I think it's more the case that, in our headlong rush to get as many people
through college as possible, the standards plummeted. 50 years ago, a liberal
arts degree probably had much the same academic rigor as many science degrees
have today, and so it at least demonstrated one possessed intelligence,
education, and a work ethic. Back then, you majored in French literature
because you were interested in French literature.

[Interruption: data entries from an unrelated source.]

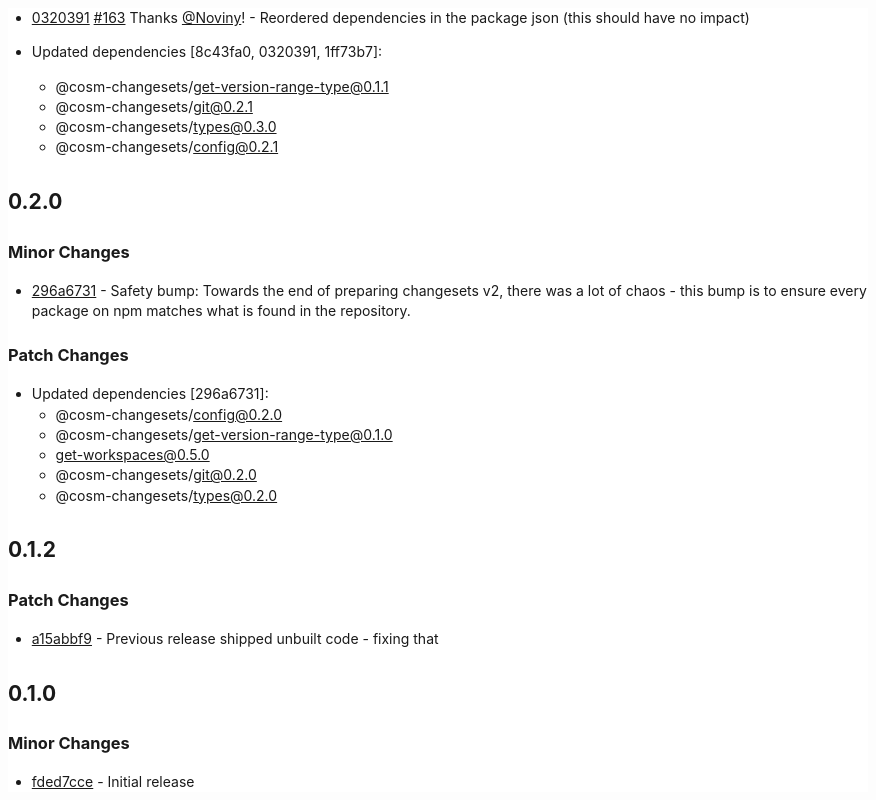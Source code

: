 - [0320391](https://github.com/changesets/changesets/commit/0320391699a73621d0e51ce031062a06cbdefadc) [#163](https://github.com/changesets/changesets/pull/163) Thanks [@Noviny](https://github.com/Noviny)! - Reordered dependencies in the package json (this should have no impact)

- Updated dependencies [8c43fa0, 0320391, 1ff73b7]:
  - @cosm-changesets/get-version-range-type@0.1.1
  - @cosm-changesets/git@0.2.1
  - @cosm-changesets/types@0.3.0
  - @cosm-changesets/config@0.2.1

## 0.2.0

### Minor Changes

- [296a6731](https://github.com/changesets/changesets/commit/296a6731) - Safety bump: Towards the end of preparing changesets v2, there was a lot of chaos - this bump is to ensure every package on npm matches what is found in the repository.

### Patch Changes

- Updated dependencies [296a6731]:
  - @cosm-changesets/config@0.2.0
  - @cosm-changesets/get-version-range-type@0.1.0
  - get-workspaces@0.5.0
  - @cosm-changesets/git@0.2.0
  - @cosm-changesets/types@0.2.0

## 0.1.2

### Patch Changes

- [a15abbf9](https://github.com/changesets/changesets/commit/a15abbf9) - Previous release shipped unbuilt code - fixing that

## 0.1.0

### Minor Changes

- [fded7cce](https://github.com/changesets/changesets/commit/fded7cce) - Initial release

Actually, a lot of that might even still be true today--a liberal arts degree
from Harvard might be of value, but only because not everyone gets into
Harvard and completes a degree.

------
_delirium
I'm sympathetic to this viewpoint (though I think some of the criticisms are
over-simplified), and have read a dozen or so articles on the subject. One
pops up on HN every 3-4 weeks.

So, I'm baffled as to why this particular article exists. What does this add
besides a kind of half-assed recycling of the same articles every journalist
has been writing? It's not even a particularly analytical or insightful spin
on the topic, just the same stuff we've read about many times: college degrees
are expensive, may not guarantee you well-paid employment, may not be worth
the cost. I thought that was the _lead-in_ to the article, setting the tone
with a quick recapitulation of what we've already read elsewhere, but then...
the article ended and there wasn't anything else.

------
teyc
I'm 42. I've lived long enough to see mining engineers unemployed (they're hot
now); aeronautics engineers working as tourist guides; a scientist who helped
somebody win a Nobel prize working odd jobs; doctors doing menial work
<http://www.adtoa.org/index.pl?page=468> , and post-dotcom engineers who moved
back in with their parents.

Do not for any moment think that a hard technical field is necessarily
superior. What we study and how we fare is actually an adaptive feature. Just
as natural selection isn't about survival of the fittest, rather survival of
the best adapted; whether some one is employed or not is a not function of
whether they studied "hard" skills or not, but rather whether their skills are
adapted to present economic conditions.

Unfortunately, the economy is fickle. Enjoy your time in the sun, and I hope
it lasts long.

------
flacon
I have a social science degree from UC Berkeley and am a self-taught
programmer / Entrepreneur. I currently work as a Senior Software Developer.
The best programmers I have worked with over 7 years have not been comp sci /
engineering majors, while most of the mediocre programmers I have worked with
have a degree in CS or MIS - totally anecdotal I know, but thats been my
experience.

To a certain extent, what you study in college and what you eventually pursue
as a career are generally not the same. Anyone with more than a few years in
the field will understand that. Experience trumps a degree after 2-3 out in
the field and you can set your own course.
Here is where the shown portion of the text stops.